╭─ INPUT DATA

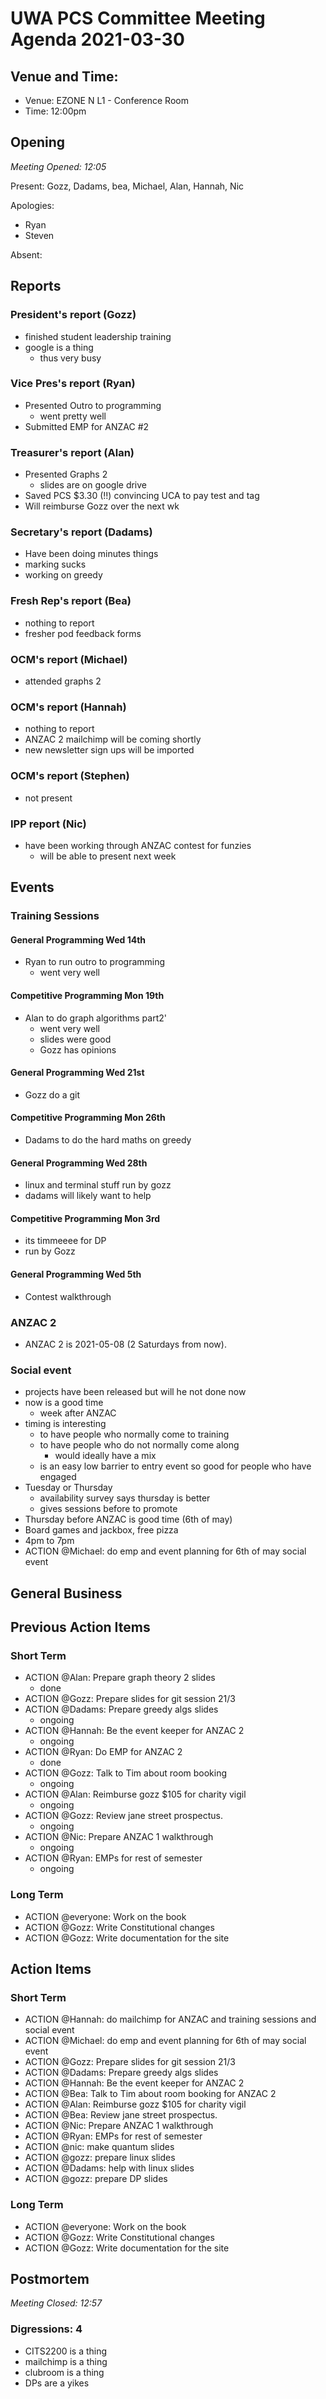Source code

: # UWA PCS Committee Meeting Agenda 2021-03-30


## Venue and Time:

- Venue: EZONE N L1 - Conference Room
- Time: 12:00pm

## Opening

*Meeting Opened: 12:05*

Present: Gozz, Dadams, bea, Michael, Alan, Hannah, Nic

Apologies:
- Ryan
- Steven

Absent:

## Reports

### President's report (Gozz)

- finished student leadership training
- google is a thing
  - thus very busy

### Vice Pres's report (Ryan)

- Presented Outro to programming
  - went pretty well
- Submitted EMP for ANZAC #2

### Treasurer's report (Alan)

- Presented Graphs 2
  - slides are on google drive
- Saved PCS $3.30 (!!) convincing UCA to pay test and tag
- Will reimburse Gozz over the next wk

### Secretary's report (Dadams)

- Have been doing minutes things
- marking sucks
- working on greedy

### Fresh Rep's report (Bea)

- nothing to report
- fresher pod feedback forms

### OCM's report (Michael)

- attended graphs 2

### OCM's report (Hannah)

- nothing to report
- ANZAC 2 mailchimp will be coming shortly
- new newsletter sign ups will be imported

### OCM's report (Stephen)

- not present

### IPP report (Nic)

- have been working through ANZAC contest for funzies
  - will be able to present next week

## Events

### Training Sessions

#### General Programming Wed 14th

- Ryan to run outro to programming
  - went very well

#### Competitive Programming Mon 19th

- Alan to do graph algorithms part2'
  - went very well
  - slides were good
  - Gozz has opinions

#### General Programming Wed 21st

- Gozz do a git

#### Competitive Programming Mon 26th

- Dadams to do the hard maths on greedy

#### General Programming Wed 28th

- linux and terminal stuff run by gozz
- dadams will likely want to help

#### Competitive Programming Mon 3rd

- its timmeeee for DP
- run by Gozz

#### General Programming Wed 5th

- Contest walkthrough

### ANZAC 2

- ANZAC 2 is 2021-05-08 (2 Saturdays from now).

### Social event

- projects have been released but will he not done now
- now is a good time
  - week after ANZAC
- timing is interesting
  - to have people who normally come to training
  - to have people who do not normally come along
    - would ideally have a mix
  - is an easy low barrier to entry event so good for people who have engaged
- Tuesday or Thursday
  - availability survey says thursday is better
  - gives sessions before to promote
- Thursday before ANZAC is good time (6th of may)
- Board games and jackbox, free pizza
- 4pm to 7pm
- ACTION @Michael: do emp and event planning for 6th of may social event

## General Business

## Previous Action Items

### Short Term

- ACTION @Alan: Prepare graph theory 2 slides
  - done
- ACTION @Gozz: Prepare slides for git session 21/3
- ACTION @Dadams: Prepare greedy algs slides
  - ongoing
- ACTION @Hannah: Be the event keeper for ANZAC 2
  - ongoing
- ACTION @Ryan: Do EMP for ANZAC 2
  - done
- ACTION @Gozz: Talk to Tim about room booking
  - ongoing
- ACTION @Alan: Reimburse gozz $105 for charity vigil
  - ongoing
- ACTION @Gozz: Review jane street prospectus.
  - ongoing
- ACTION @Nic: Prepare ANZAC 1 walkthrough
  - ongoing
- ACTION @Ryan: EMPs for rest of semester
  - ongoing

### Long Term

- ACTION @everyone: Work on the book
- ACTION @Gozz: Write Constitutional changes
- ACTION @Gozz: Write documentation for the site

## Action Items

### Short Term

- ACTION @Hannah: do mailchimp for ANZAC and training sessions and social event
- ACTION @Michael: do emp and event planning for 6th of may social event
- ACTION @Gozz: Prepare slides for git session 21/3
- ACTION @Dadams: Prepare greedy algs slides
- ACTION @Hannah: Be the event keeper for ANZAC 2
- ACTION @Bea: Talk to Tim about room booking for ANZAC 2
- ACTION @Alan: Reimburse gozz $105 for charity vigil
- ACTION @Bea: Review jane street prospectus.
- ACTION @Nic: Prepare ANZAC 1 walkthrough
- ACTION @Ryan: EMPs for rest of semester
- ACTION @nic: make quantum slides
- ACTION @gozz: prepare linux slides
- ACTION @Dadams: help with linux slides
- ACTION @gozz: prepare DP slides

### Long Term

- ACTION @everyone: Work on the book
- ACTION @Gozz: Write Constitutional changes
- ACTION @Gozz: Write documentation for the site

## Postmortem

*Meeting Closed: 12:57*

### Digressions: 4

- CITS2200 is a thing
- mailchimp is a thing
- clubroom is a thing
- DPs are a yikes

╰─

**PROBLEM TO SOLVE:** Word-for-word output of every record is needed, with images omitted.

**SOLUTION:**
Source code

: # UWA PCS Committee Meeting Agenda 2021-03-30


## Venue and Time:

- Venue: EZONE N L1 - Conference Room
- Time: 12:00pm

## Opening

*Meeting Opened: 12:05*

Present: Gozz, Dadams, bea, Michael, Alan, Hannah, Nic

Apologies:
- Ryan
- Steven

Absent:

## Reports

### President's report (Gozz)

- finished student leadership training
- google is a thing
  - thus very busy

### Vice Pres's report (Ryan)

- Presented Outro to programming
  - went pretty well
- Submitted EMP for ANZAC #2

### Treasurer's report (Alan)

- Presented Graphs 2
  - slides are on google drive
- Saved PCS $3.30 (!!) convincing UCA to pay test and tag
- Will reimburse Gozz over the next wk

### Secretary's report (Dadams)

- Have been doing minutes things
- marking sucks
- working on greedy

### Fresh Rep's report (Bea)

- nothing to report
- fresher pod feedback forms

### OCM's report (Michael)

- attended graphs 2

### OCM's report (Hannah)

- nothing to report
- ANZAC 2 mailchimp will be coming shortly
- new newsletter sign ups will be imported

### OCM's report (Stephen)

- not present

### IPP report (Nic)

- have been working through ANZAC contest for funzies
  - will be able to present next week

## Events

### Training Sessions

#### General Programming Wed 14th

- Ryan to run outro to programming
  - went very well

#### Competitive Programming Mon 19th

- Alan to do graph algorithms part2'
  - went very well
  - slides were good
  - Gozz has opinions

#### General Programming Wed 21st

- Gozz do a git

#### Competitive Programming Mon 26th

- Dadams to do the hard maths on greedy

#### General Programming Wed 28th

- linux and terminal stuff run by gozz
- dadams will likely want to help

#### Competitive Programming Mon 3rd

- its timmeeee for DP
- run by Gozz

#### General Programming Wed 5th

- Contest walkthrough

### ANZAC 2

- ANZAC 2 is 2021-05-08 (2 Saturdays from now).

### Social event

- projects have been released but will he not done now
- now is a good time
  - week after ANZAC
- timing is interesting
  - to have people who normally come to training
  - to have people who do not normally come along
    - would ideally have a mix
  - is an easy low barrier to entry event so good for people who have engaged
- Tuesday or Thursday
  - availability survey says thursday is better
  - gives sessions before to promote
- Thursday before ANZAC is good time (6th of may)
- Board games and jackbox, free pizza
- 4pm to 7pm
- ACTION @Michael: do emp and event planning for 6th of may social event

## General Business

## Previous Action Items

### Short Term

- ACTION @Alan: Prepare graph theory 2 slides
  - done
- ACTION @Gozz: Prepare slides for git session 21/3
- ACTION @Dadams: Prepare greedy algs slides
  - ongoing
- ACTION @Hannah: Be the event keeper for ANZAC 2
  - ongoing
- ACTION @Ryan: Do EMP for ANZAC 2
  - done
- ACTION @Gozz: Talk to Tim about room booking
  - ongoing
- ACTION @Alan: Reimburse gozz $105 for charity vigil
  - ongoing
- ACTION @Gozz: Review jane street prospectus.
  - ongoing
- ACTION @Nic: Prepare ANZAC 1 walkthrough
  - ongoing
- ACTION @Ryan: EMPs for rest of semester
  - ongoing

### Long Term

- ACTION @everyone: Work on the book
- ACTION @Gozz: Write Constitutional changes
- ACTION @Gozz: Write documentation for the site

## Action Items

### Short Term

- ACTION @Hannah: do mailchimp for ANZAC and training sessions and social event
- ACTION @Michael: do emp and event planning for 6th of may social event
- ACTION @Gozz: Prepare slides for git session 21/3
- ACTION @Dadams: Prepare greedy algs slides
- ACTION @Hannah: Be the event keeper for ANZAC 2
- ACTION @Bea: Talk to Tim about room booking for ANZAC 2
- ACTION @Alan: Reimburse gozz $105 for charity vigil
- ACTION @Bea: Review jane street prospectus.
- ACTION @Nic: Prepare ANZAC 1 walkthrough
- ACTION @Ryan: EMPs for rest of semester
- ACTION @nic: make quantum slides
- ACTION @gozz: prepare linux slides
- ACTION @Dadams: help with linux slides
- ACTION @gozz: prepare DP slides

### Long Term

- ACTION @everyone: Work on the book
- ACTION @Gozz: Write Constitutional changes
- ACTION @Gozz: Write documentation for the site

## Postmortem

*Meeting Closed: 12:57*

### Digressions: 4

- CITS2200 is a thing
- mailchimp is a thing
- clubroom is a thing
- DPs are a yikes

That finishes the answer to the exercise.